Discourse / Editorials / April 27, 2011

Thoughts from the Embers: Watering holes

At last week’s Senior Meeting at GP’s Lounge, 17 Knox students under the age of 21 were issued tickets for being in a bar as minors. While it may not have been the brightest idea for 17 underage students to show up on a night when a bar would be packed for Senior Meeting (a weekly event for which senior class officers choose a bar downtown at which students 21 and over drink), there are ways that a large bust like this could have been prevented.

Obviously, it would involve preventing underage students from following their of-age friends to bars. There are potentially many ways to do this, but one of them is something the administration probably doesn’t want to hear: sell alcohol on campus to those who are of-age.
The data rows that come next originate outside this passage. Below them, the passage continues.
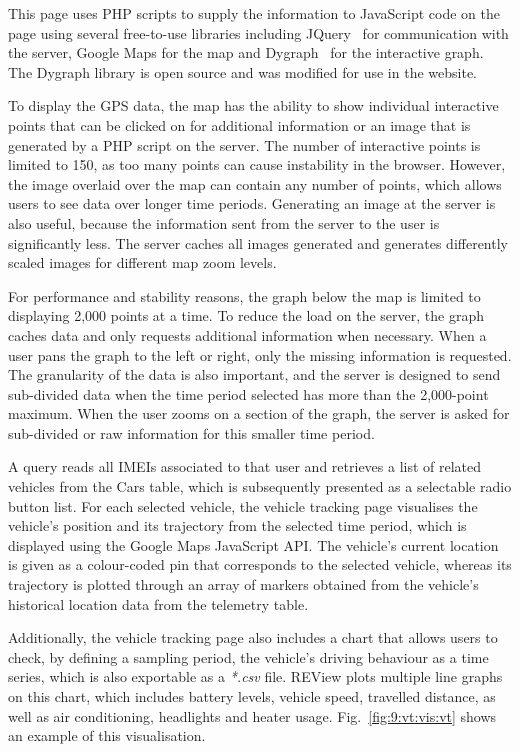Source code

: This page uses PHP scripts to supply the information to JavaScript code on the page using several free-to-use libraries including JQuery~\cite{noauthor_jquery_2019} for communication with the server, Google Maps for the map and Dygraph~\cite{vanderkam_interactive_2019} for the interactive graph. The Dygraph library is open source and was modified for use in the website. 

To display the GPS data, the map has the ability to show individual interactive points that can be clicked on for additional information or an image that is generated by a PHP script on the server. The number of interactive points is limited to 150, as too many points can cause instability in the browser. However, the image overlaid over the map can contain any number of points, which allows users to see data over longer time periods. Generating an image at the server is also useful, because the information sent from the server to the user is significantly less. The server caches all images generated and generates differently scaled images for different map zoom levels.

For performance and stability reasons, the graph below the map is limited to displaying 2,000 points at a time. To reduce the load on the server, the graph caches data and only requests additional information when necessary. When a user pans the graph to the left or right, only the missing information is requested. The granularity of the data is also important, and the server is designed to send sub-divided data when the time period selected has more than the 2,000-point maximum. When the user zooms on a section of the graph, the server is asked for sub-divided or raw information for this smaller time period. 

A query reads all IMEIs associated to that user and retrieves a list of related vehicles from the Cars table, which is subsequently presented as a selectable radio button list. For each selected vehicle, the vehicle tracking page visualises the vehicle’s position and its trajectory from the selected time period, which is displayed using the Google Maps JavaScript API. The vehicle’s current location is given as a colour-coded pin that corresponds to the selected vehicle, whereas its trajectory is plotted through an array of markers obtained from the vehicle’s historical location data from the telemetry table. 

Additionally, the vehicle tracking page also includes a chart that allows users to check, by defining a sampling period, the vehicle’s driving behaviour as a time series, which is also exportable as a \textit{*.csv} file. REView plots multiple line graphs on this chart, which includes battery levels, vehicle speed, travelled distance, as well as air conditioning, headlights and heater usage. Fig.~\ref{fig:9:vt:vis:vt} shows an example of this visualisation.

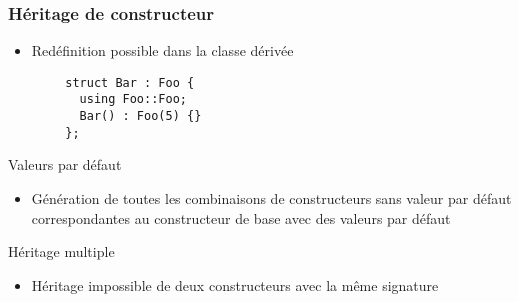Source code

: \documentclass[C++.tex]{subfiles}
\begin{document}
\begin{frame}[fragile]
	\frametitle{Héritage de constructeur}
	\begin{itemize}
		\item Redéfinition possible dans la classe dérivée
	\end{itemize}

	\begin{verbatim}
		struct Bar : Foo {
		  using Foo::Foo;
		  Bar() : Foo(5) {}
		};
	\end{verbatim}

	\begin{alertblock}{Valeurs par défaut}
		\begin{itemize}
			\item Génération de toutes les combinaisons de constructeurs sans valeur par défaut correspondantes au constructeur de base avec des valeurs par défaut
		\end{itemize}

	\end{alertblock}

	\begin{alertblock}{Héritage multiple}
		\begin{itemize}
			\item Héritage impossible de deux constructeurs avec la même signature
		\end{itemize}
	\end{alertblock}

\end{frame}
\end{document}
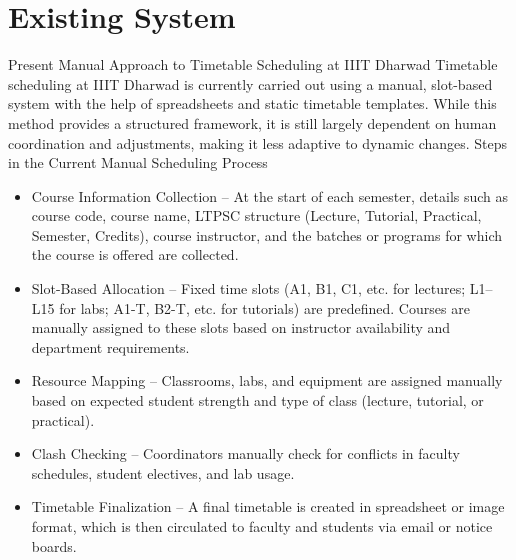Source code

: \documentclass[12pt]{article}
\begin{document}
\section{Existing System}
Present Manual Approach to Timetable Scheduling at IIIT Dharwad
Timetable scheduling at IIIT Dharwad is currently carried out using a manual, slot-based system with the help of spreadsheets and static timetable templates. While this method provides a structured framework, it is still largely dependent on human coordination and adjustments, making it less adaptive to dynamic changes.
Steps in the Current Manual Scheduling Process
\begin{itemize}
\item Course Information Collection – At the start of each semester, details such as course code, course name, LTPSC structure (Lecture, Tutorial, Practical, Semester, Credits), course instructor, and the batches or programs for which the course is offered are collected.
\item Slot-Based Allocation – Fixed time slots (A1, B1, C1, etc. for lectures; L1–L15 for labs; A1-T, B2-T, etc. for tutorials) are predefined. Courses are manually assigned to these slots based on instructor availability and department requirements.
\item Resource Mapping – Classrooms, labs, and equipment are assigned manually based on expected student strength and type of class (lecture, tutorial, or practical).
\item Clash Checking – Coordinators manually check for conflicts in faculty schedules, student electives, and lab usage.
\item Timetable Finalization – A final timetable is created in spreadsheet or image format, which is then circulated to faculty and students via email or notice boards.
\end{itemize}
\end{document}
In the past, it has seemed like selling liquor on campus to of-age students is a topic that has been completely off the table. But why should it be? The college knows that drinking on campus happens anyway. It happens not only in the out-of-sight places like dorm rooms, but at events, too.

Instead of denying that this happens (which, admittedly, is not something that all administrators do), perhaps the administration should see it as a lucrative opportunity. If there would be a way to sell alcohol during the week in an already-established campus hub, such as the Taylor Student Lounge, it would provide a space where students could enjoy a drink without having to leave their underage friends behind to go to a bar. Other small liberal arts colleges, including fellow Loren Pope-approved life-changer Lawrence University in Appleton, Wisconsin, run campus bars with significant success, both financially and socially.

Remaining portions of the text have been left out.